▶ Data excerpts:
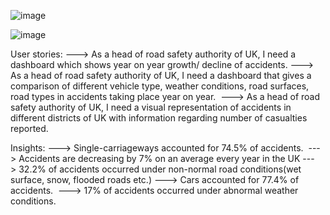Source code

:![image](https://github.com/SrujanGowda1998/tableau/assets/137270419/3c60d72f-4f0e-4c25-bec6-fb52b0d6d7cf)

![image](https://github.com/SrujanGowda1998/tableau/assets/137270419/73ad3104-677b-4c41-b0e7-384d46d09255)


User stories:
---> As a head of road safety authority of UK, I need a dashboard which shows year on year growth/ decline of accidents.
---> As a head of road safety authority of UK, I need a dashboard that gives a comparison of different vehicle type, weather conditions, road surfaces, road types in accidents taking place year on year. 
---> As a head of road safety authority of UK, I need a visual representation of accidents in different districts of UK with information regarding number of casualties reported. 

Insights:
---> Single-carriageways accounted for 74.5% of accidents. 
---> Accidents are decreasing by 7% on an average every year in the UK
---> 32.2% of accidents occurred under non-normal road conditions(wet surface, snow, flooded roads etc.)
---> Cars accounted for 77.4% of accidents. 
---> 17% of accidents occurred under abnormal weather conditions.
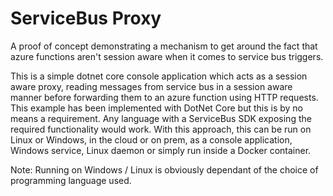 # ServiceBus Proxy

A proof of concept demonstrating a mechanism to get around the fact that azure functions aren't session aware when it comes to service bus triggers.

This is a simple dotnet core console application which acts as a session aware proxy, reading messages from service bus in a session aware manner before forwarding them to an azure function using HTTP requests. This example has been implemented with DotNet Core but this is by no means a requirement. Any language with a ServiceBus SDK exposing the required functionality would work. With this approach, this can be run on Linux or Windows, in the cloud or on prem, as a console application, Windows service, Linux daemon or simply run inside a Docker container.

Note: Running on Windows / Linux is obviously dependant of the choice of programming language used.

▶ DIRECTIONS FOR THIS TASK:
Please output all of the entries exactly as they appear, with no pictures.

▶ WRITTEN ANSWER:
Source code

:![image](https://github.com/SrujanGowda1998/tableau/assets/137270419/3c60d72f-4f0e-4c25-bec6-fb52b0d6d7cf)

![image](https://github.com/SrujanGowda1998/tableau/assets/137270419/73ad3104-677b-4c41-b0e7-384d46d09255)


User stories:
---> As a head of road safety authority of UK, I need a dashboard which shows year on year growth/ decline of accidents.
---> As a head of road safety authority of UK, I need a dashboard that gives a comparison of different vehicle type, weather conditions, road surfaces, road types in accidents taking place year on year. 
---> As a head of road safety authority of UK, I need a visual representation of accidents in different districts of UK with information regarding number of casualties reported. 

Insights:
---> Single-carriageways accounted for 74.5% of accidents. 
---> Accidents are decreasing by 7% on an average every year in the UK
---> 32.2% of accidents occurred under non-normal road conditions(wet surface, snow, flooded roads etc.)
---> Cars accounted for 77.4% of accidents. 
---> 17% of accidents occurred under abnormal weather conditions.
 # ServiceBus Proxy

A proof of concept demonstrating a mechanism to get around the fact that azure functions aren't session aware when it comes to service bus triggers.

This is a simple dotnet core console application which acts as a session aware proxy, reading messages from service bus in a session aware manner before forwarding them to an azure function using HTTP requests. This example has been implemented with DotNet Core but this is by no means a requirement. Any language with a ServiceBus SDK exposing the required functionality would work. With this approach, this can be run on Linux or Windows, in the cloud or on prem, as a console application, Windows service, Linux daemon or simply run inside a Docker container.

Note: Running on Windows / Linux is obviously dependant of the choice of programming language used.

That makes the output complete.